Il bonus concretamente si traduce nella mensa scolastica gratis fino a dicembre 2010 e in buoni-acquisto per materiale didattico spendibili entro giugno 2010. Agevolazioni e voucher fino a un massimo di 150 euro sono destinati agli stabiesi che siano stati licenziati, oppure siano in cassa integrazione o in mobilità per non meno di tre mesi, a partire dal primo ottobre 2008, la cui certificazione Isee 2008 non superi i 10.633 euro e i cui figli frequentino una scuola pubblica cittadina. Risparmiare la retta della mensa non sarà una rivoluzione per i bilanci delle famiglie, ma è sicuramente un segnale concreto di aiuto da parte del Comune che ha compiuto questa scelta nonostante le ristrettezze del suo bilancio.

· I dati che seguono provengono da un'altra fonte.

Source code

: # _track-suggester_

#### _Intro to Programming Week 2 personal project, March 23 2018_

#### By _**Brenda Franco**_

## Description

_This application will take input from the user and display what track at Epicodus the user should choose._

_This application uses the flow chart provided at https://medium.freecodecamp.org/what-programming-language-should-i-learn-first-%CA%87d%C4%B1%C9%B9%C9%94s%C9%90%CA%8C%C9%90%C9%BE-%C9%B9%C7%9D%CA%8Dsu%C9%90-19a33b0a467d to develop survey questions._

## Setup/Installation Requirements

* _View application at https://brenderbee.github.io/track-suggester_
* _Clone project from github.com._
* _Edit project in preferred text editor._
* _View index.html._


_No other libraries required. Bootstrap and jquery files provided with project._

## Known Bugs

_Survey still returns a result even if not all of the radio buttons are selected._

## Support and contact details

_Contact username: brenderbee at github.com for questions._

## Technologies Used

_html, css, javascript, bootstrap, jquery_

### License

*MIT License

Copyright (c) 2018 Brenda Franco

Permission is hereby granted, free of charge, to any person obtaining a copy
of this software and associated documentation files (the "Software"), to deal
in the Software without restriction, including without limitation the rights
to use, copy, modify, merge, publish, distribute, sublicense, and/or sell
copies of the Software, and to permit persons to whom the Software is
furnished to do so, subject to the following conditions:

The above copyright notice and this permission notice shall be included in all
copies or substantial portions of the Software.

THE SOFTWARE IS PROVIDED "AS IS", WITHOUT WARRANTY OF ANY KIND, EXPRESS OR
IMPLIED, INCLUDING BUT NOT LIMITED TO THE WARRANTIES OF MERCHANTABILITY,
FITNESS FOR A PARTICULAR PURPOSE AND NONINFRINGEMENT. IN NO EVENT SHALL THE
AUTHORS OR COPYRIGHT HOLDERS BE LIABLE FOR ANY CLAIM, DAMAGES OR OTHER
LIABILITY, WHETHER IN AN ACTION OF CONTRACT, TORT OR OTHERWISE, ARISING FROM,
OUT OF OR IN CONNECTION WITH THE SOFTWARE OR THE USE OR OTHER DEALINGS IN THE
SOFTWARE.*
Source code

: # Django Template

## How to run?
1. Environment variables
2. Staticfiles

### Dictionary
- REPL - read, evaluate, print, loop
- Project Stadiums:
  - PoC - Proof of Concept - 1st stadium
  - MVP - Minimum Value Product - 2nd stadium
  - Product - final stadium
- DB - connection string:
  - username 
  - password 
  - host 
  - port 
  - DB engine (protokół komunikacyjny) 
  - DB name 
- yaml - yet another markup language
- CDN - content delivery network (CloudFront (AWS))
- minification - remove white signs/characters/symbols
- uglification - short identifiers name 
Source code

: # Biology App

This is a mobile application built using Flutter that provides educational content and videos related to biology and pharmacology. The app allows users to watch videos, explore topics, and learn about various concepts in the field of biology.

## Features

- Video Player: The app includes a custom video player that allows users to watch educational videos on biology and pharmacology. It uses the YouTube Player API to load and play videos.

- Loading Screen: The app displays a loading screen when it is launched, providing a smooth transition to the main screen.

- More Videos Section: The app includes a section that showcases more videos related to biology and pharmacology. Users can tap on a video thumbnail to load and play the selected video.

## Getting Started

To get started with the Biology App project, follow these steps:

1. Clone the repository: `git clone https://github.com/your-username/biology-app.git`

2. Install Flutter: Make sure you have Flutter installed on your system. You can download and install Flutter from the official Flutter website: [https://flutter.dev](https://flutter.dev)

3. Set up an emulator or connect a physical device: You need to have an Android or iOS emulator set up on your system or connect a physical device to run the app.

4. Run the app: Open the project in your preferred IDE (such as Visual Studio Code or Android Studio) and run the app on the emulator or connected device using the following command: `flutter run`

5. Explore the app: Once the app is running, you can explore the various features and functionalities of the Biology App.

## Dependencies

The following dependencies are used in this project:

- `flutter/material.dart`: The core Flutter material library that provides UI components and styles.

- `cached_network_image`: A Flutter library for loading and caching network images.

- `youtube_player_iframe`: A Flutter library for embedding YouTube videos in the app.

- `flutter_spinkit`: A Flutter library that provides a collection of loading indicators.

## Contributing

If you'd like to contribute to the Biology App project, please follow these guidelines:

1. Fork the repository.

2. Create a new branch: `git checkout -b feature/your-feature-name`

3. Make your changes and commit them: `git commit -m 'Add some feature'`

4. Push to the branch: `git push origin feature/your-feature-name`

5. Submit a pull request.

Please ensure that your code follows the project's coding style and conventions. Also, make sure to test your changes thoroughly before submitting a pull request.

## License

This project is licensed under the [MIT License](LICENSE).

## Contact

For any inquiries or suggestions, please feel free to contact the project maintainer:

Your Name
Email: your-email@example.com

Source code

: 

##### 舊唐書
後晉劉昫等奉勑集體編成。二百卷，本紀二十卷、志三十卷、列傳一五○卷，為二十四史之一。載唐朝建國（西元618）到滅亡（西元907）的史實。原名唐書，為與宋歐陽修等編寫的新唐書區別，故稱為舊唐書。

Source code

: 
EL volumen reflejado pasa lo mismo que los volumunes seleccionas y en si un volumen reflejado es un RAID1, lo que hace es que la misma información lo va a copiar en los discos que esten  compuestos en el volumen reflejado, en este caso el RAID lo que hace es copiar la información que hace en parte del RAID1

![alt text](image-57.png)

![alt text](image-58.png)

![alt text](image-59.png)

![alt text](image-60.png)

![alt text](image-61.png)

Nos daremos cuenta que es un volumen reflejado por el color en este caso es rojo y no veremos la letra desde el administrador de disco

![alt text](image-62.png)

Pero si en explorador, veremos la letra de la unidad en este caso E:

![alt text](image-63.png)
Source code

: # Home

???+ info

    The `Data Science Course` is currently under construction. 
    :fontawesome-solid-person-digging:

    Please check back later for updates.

Castellammare sta vivendo in modo drammatico le conseguenze della crisi economica, con centinaia di operai Fincantieri in cassa integrazione e i lavoratori dell’Avis alle prese con la mobilità, a voler guardare solo quanto resta dell’apparato industriale, e sono tanti gli stabiesi dipendenti magari di aziende fuori dal territorio cittadino pure alle prese con la cassa integrazione come la Fiat di Pomigliano che versano in una situazione sempre più drammatica.
Rispetto alle singole situazioni delle aziende in crisi sul territorio cittadino, l’Amministrazione ha promosso diverse iniziative per sostenere i lavoratori. Da un lato, i 102 lavoratori in mobilità dell’Avis sono stati impegnati nel progetto di pubblica utilità “Castellammare Città Mia” realizzato in collaborazione con Tess-Costa del Vesuvio per dare un sostegno integrativo al loro reddito, svolgendo attività di manutenzione del verde e delle strutture pubbliche, aiutando così la città a essere più vivibile. Dall’altro, l’Amministrazione oltre a seguire costantemente la situazione di Fincantieri chiedendo e ottenendo incontri con il Ministro allo Sviluppo Economico Claudio Scajola, ha sollecitato Governo e Regione ad estendere ammortizzatori sociali e formazione anche ai lavoratori dell’indotto navale, che avevano meno garanzie rispetto ai dipendenti diretti di Fincantieri.
Il bonus scuola si aggiunge a queste misure, come contributo diretto del Comune. Dovendo scegliere tra le tante difficoltà dei lavoratori licenziati o che vedono il loro posto sempre più precario, l’Amministrazione ha optato per una scelta che vale come scommessa sul futuro: quello dei figli. Sostenendo i servizi scolastici, infatti, la giunta ha voluto aiutare i genitori a garantire pienamente ai loro ragazzi il diritto alla studio che è, soprattutto, diritto alla speranza.